Records supplied:
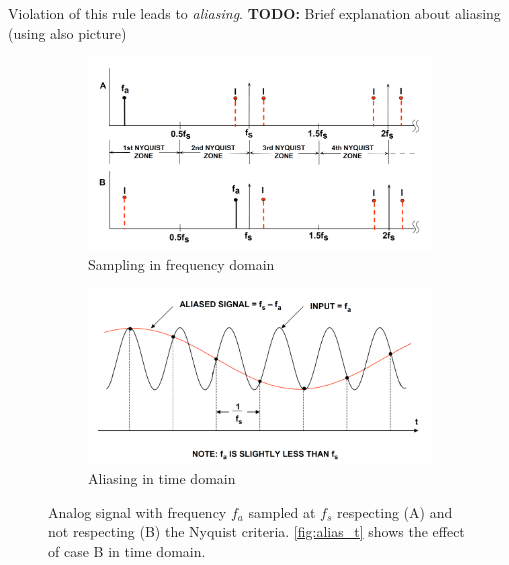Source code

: Violation of this rule leads to \textit{aliasing}.
\textbf{TODO:} Brief explanation about aliasing (using also picture)


\begin{figure}[tbh]
	\centering
	\begin{subfigure}{\textwidth}
		\centering
		\includegraphics[width=\linewidth]{chap/02-theory/img/alias_f}  
		\caption{Sampling in frequency domain}
		\label{fig:alias_f}
	\end{subfigure}
	\begin{subfigure}{\textwidth}
		\centering
		\includegraphics[width=\linewidth]{chap/02-theory/img/alias_t}  
		\caption{Aliasing in time domain}
		\label{fig:alias_t}
	\end{subfigure}
	\caption[Aliasing]{Analog signal with frequency $f_a$ sampled at $f_s$ respecting (A) and not respecting (B) the Nyquist criteria. \autoref{fig:alias_t} shows the effect of case B in time domain. \cite{walt}}
\end{figure}


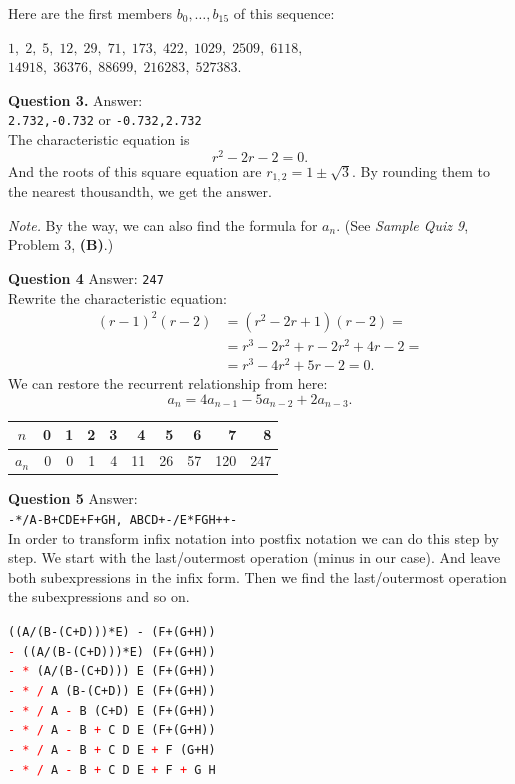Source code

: \documentclass[jou]{apa6}
\begin{document}
Here are the first members $b_0,\ldots,b_{15}$ of this sequence:

$1,\; 2,\; 5,\; 12,\; 29,\; 71,\; 173,\; 422,\; 1029,\; 2509,\; 6118,$
$14918,\; 36376,\; 88699,\; 216283,\; 527383$.




\vspace{6pt}
{\bf Question 3.} Answer:\\ {\tt 2.732,-0.732} or 
{\tt -0.732,2.732} \\
The characteristic equation is 
$$r^2 - 2r - 2 = 0.$$
And the roots of this square equation are 
$r_{1,2} = 1 \pm \sqrt{3}$.
By rounding them to the nearest thousandth, we get
the answer. 

{\em Note.} By the way, we can also 
find the formula for $a_n$. (See {\em Sample Quiz 9}, 
Problem 3, {\bf (B)}.)

\vspace{6pt}
{\bf Question 4} Answer: {\tt 247}\\
Rewrite the characteristic equation:
\begin{align}
(r-1)^2(r-2) & = (r^2 - 2r + 1)(r-2) = \nonumber \\
 & = r^3 - 2r^2 + r - 2r^2 + 4r - 2 = \nonumber \\
 & = r^3 - 4r^2 + 5r - 2 = 0. \nonumber
\end{align}
We can restore the recurrent relationship from here: 
$$a_{n} = 4a_{n-1} - 5a_{n-2} + 2a_{n-3}.$$

\begin{tabular}{|c|r|r|r|r|r|r|r|r|r|} \hline
$n$   & 0 & 1 & 2 & 3 & 4  & 5  & 6  & 7   & 8 \\ \hline
$a_n$ & 0 & 0 & 1 & 4 & 11 & 26 & 57 & 120 & 247 \\ \hline
\end{tabular}


\vspace{6pt}
{\bf Question 5} Answer:\\ 
{\tt -*/A-B+CDE+F+GH, ABCD+-/E*FGH++-}\\
In order to transform infix notation into postfix notation
we can do this step by step. We start with the last/outermost operation
(minus in our case). And leave both subexpressions in 
the infix form. Then we find the last/outermost operation 
the subexpressions and so on.

{\tt ((A/(B-(C+D)))*E) - (F+(G+H))}\\
{\tt \textcolor{red}{-} ((A/(B-(C+D)))*E) (F+(G+H))}\\
{\tt \textcolor{red}{- *} (A/(B-(C+D))) E (F+(G+H))}\\
{\tt \textcolor{red}{- * /} A (B-(C+D)) E (F+(G+H))}\\
{\tt \textcolor{red}{- * /} A \textcolor{red}{-} B (C+D) E (F+(G+H))}\\
{\tt \textcolor{red}{- * /} A \textcolor{red}{-} B \textcolor{red}{+} C D E (F+(G+H))}\\
{\tt \textcolor{red}{- * /} A \textcolor{red}{-} B \textcolor{red}{+} C D E \textcolor{red}{+} F (G+H)}\\
{\tt \textcolor{red}{- * /} A \textcolor{red}{-} B \textcolor{red}{+} C D E \textcolor{red}{+} F \textcolor{red}{+} G H}\\
\end{document}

Your instructions:
Please filter the data down to the lines containing the word "last".

Worked solution:
we can do this step by step. We start with the last/outermost operation
the infix form. Then we find the last/outermost operation 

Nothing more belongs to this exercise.